I was shown a trick for sexing pigeons. A member of the club came up to check out my lofts and grab a few pairs of birds. He showed me a trick for sexing pigeons. Some may know of it, but if you do not it seems to work. Take the bird and cradle it in your left hand upside down with the head resting on your wrist. Use both hands. Release the right hand from the breast of the bird. Cocks will squirm out of your hand quickly. Hens will rest in your hand docile. He said it works about 90% of the time. It worked on every bird he handled.


----------



## heeler (Nov 19, 2013)

Look at the profile of your bird - hens will get a flat head and cocks will be rounded. Works most times, if not today give it a week or so and look again.
Tim


----------



## CBL (May 13, 2014)

I cheat and let another bird tell me by behavior.


----------



## hillfamilyloft (Jun 22, 2005)

Eggs are usually my go to, but this intrigued me.
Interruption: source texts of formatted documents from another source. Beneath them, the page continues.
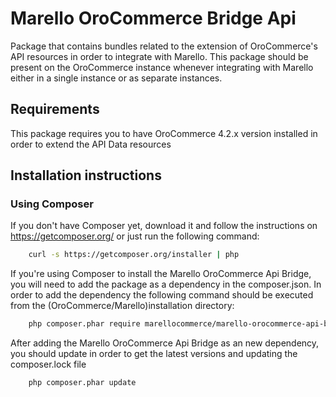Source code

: Marello OroCommerce Bridge Api
========================

Package that contains bundles related to the extension of OroCommerce's API resources in order to integrate with Marello.
This package should be present on the OroCommerce instance whenever integrating with Marello either in a single instance or as separate instances.


Requirements
------------

This package requires you to have OroCommerce 4.2.x version installed in order to extend the API Data resources

Installation instructions
------------
### Using Composer

If you don't have Composer yet, download it and follow the instructions on
https://getcomposer.org/ or just run the following command:

```bash
    curl -s https://getcomposer.org/installer | php
```

If you're using Composer to install the Marello OroCommerce Api Bridge, you will need to add the package as a dependency in the composer.json.
In order to add the dependency the following command should be executed from the (OroCommerce/Marello)installation directory: 
```bash
    php composer.phar require marellocommerce/marello-orocommerce-api-bridge
```

After adding the Marello OroCommerce Api Bridge as an new dependency, you should update in order to get the latest versions and updating the composer.lock file

```bash
    php composer.phar update
```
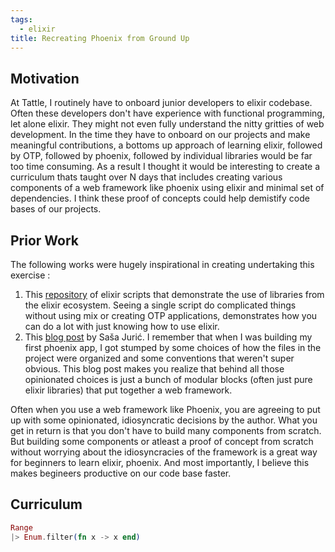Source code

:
 ```yaml
---
tags:
  - elixir
title: Recreating Phoenix from Ground Up
---
```

## Motivation
At Tattle, I routinely have to onboard junior developers to elixir codebase. Often these developers don't have experience with functional programming, let alone elixir. They might not even fully understand the nitty gritties of web development. In the time they have to onboard on our projects and make meaningful contributions, a bottoms up approach of learning elixir, followed by OTP, followed by phoenix, followed by individual libraries would be far too time consuming. As a result I thought it would be interesting to create a curriculum thats taught over N days that includes creating various components of a web framework like phoenix using elixir and minimal set of dependencies. I think these proof of concepts could help demistify code bases of our projects.

## Prior Work
The following works were hugely inspirational in creating undertaking this exercise : 
1. This [repository](https://github.com/wojtekmach/mix_install_examples) of elixir scripts that demonstrate the use of libraries from the elixir ecosystem. Seeing a single script do complicated things without using mix or creating OTP applications, demonstrates how you can do a lot with just knowing how to use elixir.
2. This [blog post](https://www.theerlangelist.com/article/phoenix_is_modular) by Saša Jurić. I remember that when I was building my first phoenix app, I got stumped by some choices of how the files in the project were organized and some conventions that weren't super obvious. This blog post makes you realize that behind all those opinionated choices is just a bunch of modular blocks (often just pure elixir libraries) that put together a web framework.

Often when you use a web framework like Phoenix, you are agreeing to put up with some opinionated, idiosyncratic decisions by the author. What you get in return is that you don't have to build many components from scratch. But building some components or atleast a proof of concept from scratch without worrying about the idiosyncracies of the framework is a great way for beginners to learn elixir, phoenix. And most importantly, I believe this makes begineers productive on our code base faster.

## Curriculum

```elixir
Range
|> Enum.filter(fn x -> x end)
```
Beats a washer on a string. The head and the shape of the eyes are also something to go by.


----------



## ironman1st (Jan 4, 2013)

Could someone do a video of this?


----------



## Isacr101 (Jun 5, 2015)

This trick is on youtube look up sexing pigeons


----------



## Flapdoodle (Nov 8, 2009)

I found a couple videos on youtube:

The 1st has a couple different ideas for sexing birds.

The 2nd video shows a hen bird using the method mentioned in the original post.

Video 1 

Video 2


----------



## Flapdoodle (Nov 8, 2009)

CBL said:


> I cheat and let another bird tell me by behavior.


I do the same. I put a known cock in an individual breeding cage alone for a day. You can tell real quick when you add another bird to his cage whether it is a cock or a hen.


----------



## cwebster (Dec 11, 2010)

Lol, the person I bought our squeaker from used the washer on a string! Still not sure whether it is a female yet. Agree that the eggs are the definitive test.


----------



## Alamo (Nov 22, 2008)

Tame birds will stay in hand,and not fight to get away....My Long Distance birds do not fight....My Janssen`s do not want to be held,and fight/squirm to get away....Allot of big time lofts even in Europe,want their birds to squirm/fight in your hands....They do not want birds that do not squirm to get away from them(cock or hen),doesn`t matter.....Alamo


----------